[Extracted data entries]
§

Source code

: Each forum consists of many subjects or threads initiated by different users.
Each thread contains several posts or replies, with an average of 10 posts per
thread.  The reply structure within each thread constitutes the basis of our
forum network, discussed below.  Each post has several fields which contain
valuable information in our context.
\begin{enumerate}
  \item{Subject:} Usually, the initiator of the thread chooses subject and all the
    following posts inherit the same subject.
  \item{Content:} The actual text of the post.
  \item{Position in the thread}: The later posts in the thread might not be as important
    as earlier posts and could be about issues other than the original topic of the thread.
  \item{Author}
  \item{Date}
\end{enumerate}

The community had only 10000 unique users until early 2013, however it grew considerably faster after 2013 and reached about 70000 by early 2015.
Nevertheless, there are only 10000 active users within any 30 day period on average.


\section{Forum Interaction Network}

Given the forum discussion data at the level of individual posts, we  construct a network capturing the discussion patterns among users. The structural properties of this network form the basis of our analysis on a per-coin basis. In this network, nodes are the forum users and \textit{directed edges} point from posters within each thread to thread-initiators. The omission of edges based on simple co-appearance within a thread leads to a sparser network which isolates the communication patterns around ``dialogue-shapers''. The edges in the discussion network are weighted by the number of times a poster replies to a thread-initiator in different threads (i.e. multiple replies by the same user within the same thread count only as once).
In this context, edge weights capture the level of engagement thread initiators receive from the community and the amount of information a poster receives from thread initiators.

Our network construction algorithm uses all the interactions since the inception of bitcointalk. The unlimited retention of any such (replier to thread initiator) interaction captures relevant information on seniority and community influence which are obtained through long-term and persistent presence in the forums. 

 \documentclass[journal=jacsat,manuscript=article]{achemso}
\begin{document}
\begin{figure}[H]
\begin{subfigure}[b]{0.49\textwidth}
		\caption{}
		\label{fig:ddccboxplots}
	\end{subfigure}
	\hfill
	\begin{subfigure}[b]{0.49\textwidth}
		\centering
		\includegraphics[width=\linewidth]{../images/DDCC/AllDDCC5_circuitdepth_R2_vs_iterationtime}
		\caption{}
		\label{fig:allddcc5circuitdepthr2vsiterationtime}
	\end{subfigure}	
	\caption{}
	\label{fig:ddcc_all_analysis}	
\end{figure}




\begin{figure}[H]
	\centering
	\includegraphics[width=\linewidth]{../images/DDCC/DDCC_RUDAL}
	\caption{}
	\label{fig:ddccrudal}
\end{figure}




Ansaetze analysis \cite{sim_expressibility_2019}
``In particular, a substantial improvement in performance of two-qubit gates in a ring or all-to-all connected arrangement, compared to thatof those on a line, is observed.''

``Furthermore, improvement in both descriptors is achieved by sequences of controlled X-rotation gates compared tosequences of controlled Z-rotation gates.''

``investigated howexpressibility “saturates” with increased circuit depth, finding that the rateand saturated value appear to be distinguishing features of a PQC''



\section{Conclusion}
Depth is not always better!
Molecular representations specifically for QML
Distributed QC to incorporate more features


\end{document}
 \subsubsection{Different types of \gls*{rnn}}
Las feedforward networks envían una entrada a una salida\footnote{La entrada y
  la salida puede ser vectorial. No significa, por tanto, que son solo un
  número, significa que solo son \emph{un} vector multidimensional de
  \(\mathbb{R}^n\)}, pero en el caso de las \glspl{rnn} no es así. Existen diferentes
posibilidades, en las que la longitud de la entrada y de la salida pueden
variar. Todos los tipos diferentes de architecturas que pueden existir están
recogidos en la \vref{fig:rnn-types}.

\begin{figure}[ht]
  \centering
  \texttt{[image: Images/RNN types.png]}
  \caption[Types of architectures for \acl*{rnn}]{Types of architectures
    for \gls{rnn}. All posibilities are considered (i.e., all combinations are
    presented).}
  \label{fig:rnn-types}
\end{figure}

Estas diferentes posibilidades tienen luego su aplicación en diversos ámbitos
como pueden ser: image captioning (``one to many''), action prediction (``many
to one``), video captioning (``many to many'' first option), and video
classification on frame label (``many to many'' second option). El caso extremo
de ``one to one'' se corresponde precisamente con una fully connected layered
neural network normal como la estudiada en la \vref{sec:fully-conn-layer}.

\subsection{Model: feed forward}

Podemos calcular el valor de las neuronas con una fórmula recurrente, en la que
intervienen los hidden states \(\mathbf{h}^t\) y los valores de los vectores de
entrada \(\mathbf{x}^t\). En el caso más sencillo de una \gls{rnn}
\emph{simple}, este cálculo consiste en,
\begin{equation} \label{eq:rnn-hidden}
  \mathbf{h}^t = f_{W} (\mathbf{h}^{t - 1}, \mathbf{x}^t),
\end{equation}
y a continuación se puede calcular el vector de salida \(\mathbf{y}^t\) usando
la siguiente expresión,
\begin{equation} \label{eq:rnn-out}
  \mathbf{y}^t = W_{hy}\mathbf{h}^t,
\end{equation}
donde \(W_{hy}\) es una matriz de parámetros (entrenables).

§

Which lines of the entries above contain the string "equation"? Copy each one.

ANSWER SECTION>
\begin{equation} \label{eq:rnn-hidden}
\end{equation}
\begin{equation} \label{eq:rnn-out}
\end{equation}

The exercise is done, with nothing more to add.